Warehousing Terms and Conditions

  1. Applicability. MEI Rigging & Crating LLC (“MEI“) shall provide warehousing, storage, handling, delivery, and related services (the “Services“) for the goods described on the Warehouse Receipt (the “Goods“) on behalf of the depositor named on the Warehouse Receipt (“Depositor“) pursuant to these terms and conditions, the quotations, terms, and conditions contained on the Warehouse Receipt (collectively, the “Warehouse Terms and Conditions“) and, where applicable, MEI’s Terms and Conditions of Sale, located at www.meiriggingcrating.com/standard-commercial-terms/. MEI shall provide the Services in its warehouse facility identified on the Warehouse Receipt (“Warehouse“). If MEI provides additional services, including the special handling services set forth on the Warehouse Receipt, it shall provide them (a) for the additional fees set forth in Section 7, and (b) solely as agent for Depositor, and not as a bailee or warehouseman.

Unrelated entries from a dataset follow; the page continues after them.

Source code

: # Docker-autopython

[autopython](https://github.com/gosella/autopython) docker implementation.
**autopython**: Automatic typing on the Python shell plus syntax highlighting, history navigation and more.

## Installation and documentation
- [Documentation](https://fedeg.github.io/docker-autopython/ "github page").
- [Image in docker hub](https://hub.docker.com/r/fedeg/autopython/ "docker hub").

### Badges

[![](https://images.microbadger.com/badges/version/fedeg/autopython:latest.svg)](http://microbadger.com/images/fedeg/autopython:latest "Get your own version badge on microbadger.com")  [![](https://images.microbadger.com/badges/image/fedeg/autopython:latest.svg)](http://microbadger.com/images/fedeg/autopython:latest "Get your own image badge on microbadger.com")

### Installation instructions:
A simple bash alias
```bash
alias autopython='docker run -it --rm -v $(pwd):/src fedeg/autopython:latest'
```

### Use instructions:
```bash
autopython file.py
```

  2. Acceptance. These Warehouse Terms and Conditions, including the charges that may be assigned and invoiced by MEI as described on the Warehouse Receipt, shall be accepted by Depositor either by Depositor’s signature on the Warehouse Receipt or Depositor’s tender of Goods for storage at the Warehouse or MEI’s place of business. MEI may refuse to accept any goods tendered for storage by Depositor if (a) Depositor fails to provide an adequate description of the goods tendered for storage; (b) the goods tendered for storage do not conform to the description contained on the Warehouse Receipt; and/or (c) Depositor fails to provide an adequate description of the additional services, if such services are requested. Any other goods tendered by Depositor to MEI as part of this lot, while these Warehouse Terms and Conditions are in effect, constitute Goods under these Warehouse Terms and Conditions.

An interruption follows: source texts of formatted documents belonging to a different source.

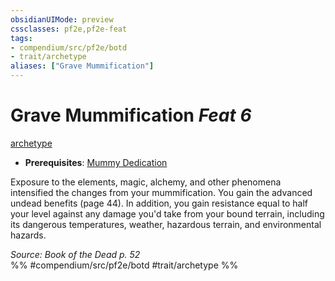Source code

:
 ```yaml
---
obsidianUIMode: preview
cssclasses: pf2e,pf2e-feat
tags:
- compendium/src/pf2e/botd
- trait/archetype
aliases: ["Grave Mummification"]
---
```

# Grave Mummification  *Feat 6*  
[archetype](rules/traits/archetype.md "Archetype Feat Trait")  

- **Prerequisites**: [Mummy Dedication](compendium/feats/mummy-dedication-botd.md)

Exposure to the elements, magic, alchemy, and other phenomena intensified the changes from your mummification. You gain the advanced undead benefits (page 44). In addition, you gain resistance equal to half your level against any damage you'd take from your bound terrain, including its dangerous temperatures, weather, hazardous terrain, and environmental hazards.

*Source: Book of the Dead p. 52*  
%% #compendium/src/pf2e/botd #trait/archetype %%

  3. Tender of Goods for Storage. Depositor represents and warrants that it is the owner or has lawful possession of the Goods and all right and authority to store them with MEI and thereafter direct the release and/or delivery of the Goods. Unless otherwise agreed by the parties in writing, Depositor shall (a) tender any Goods for storage only during MEI’s posted business hours for the Warehouse; (b) tender all Goods to the Warehouse properly marked and packed for storage and handling; (c) provide MEI with information concerning the tendered goods that is accurate, complete, and sufficient to complete the Warehouse Receipt and to allow MEI to comply with all laws and regulations concerning the storage, handling, processing, and transportation of the Goods; and (d) furnish at or prior to tender of the Goods for storage a manifest in a form approved by MEI listing any categories of Goods, brands, or sizes to be separately kept and accounted for. MEI reserves the right, in its sole and absolute discretion, to charge Depositor a flat fee of $1,000 USD in the event that Depositor fails to timely and adequately identify and/or associate itself with the Goods tendered for storage prior to their arrival at the Warehouse or MEI’s other place of business. Depositor agrees to indemnify, defend, and hold harmless MEI, its affiliates and their officers, directors, employees, agents, successors and assigns, from and against any costs, liabilities, actions, penalties, or expenses of any kinds associated with Depositor’s failure to provide MEI with information concerning the tendered goods that is accurate, complete, and sufficient.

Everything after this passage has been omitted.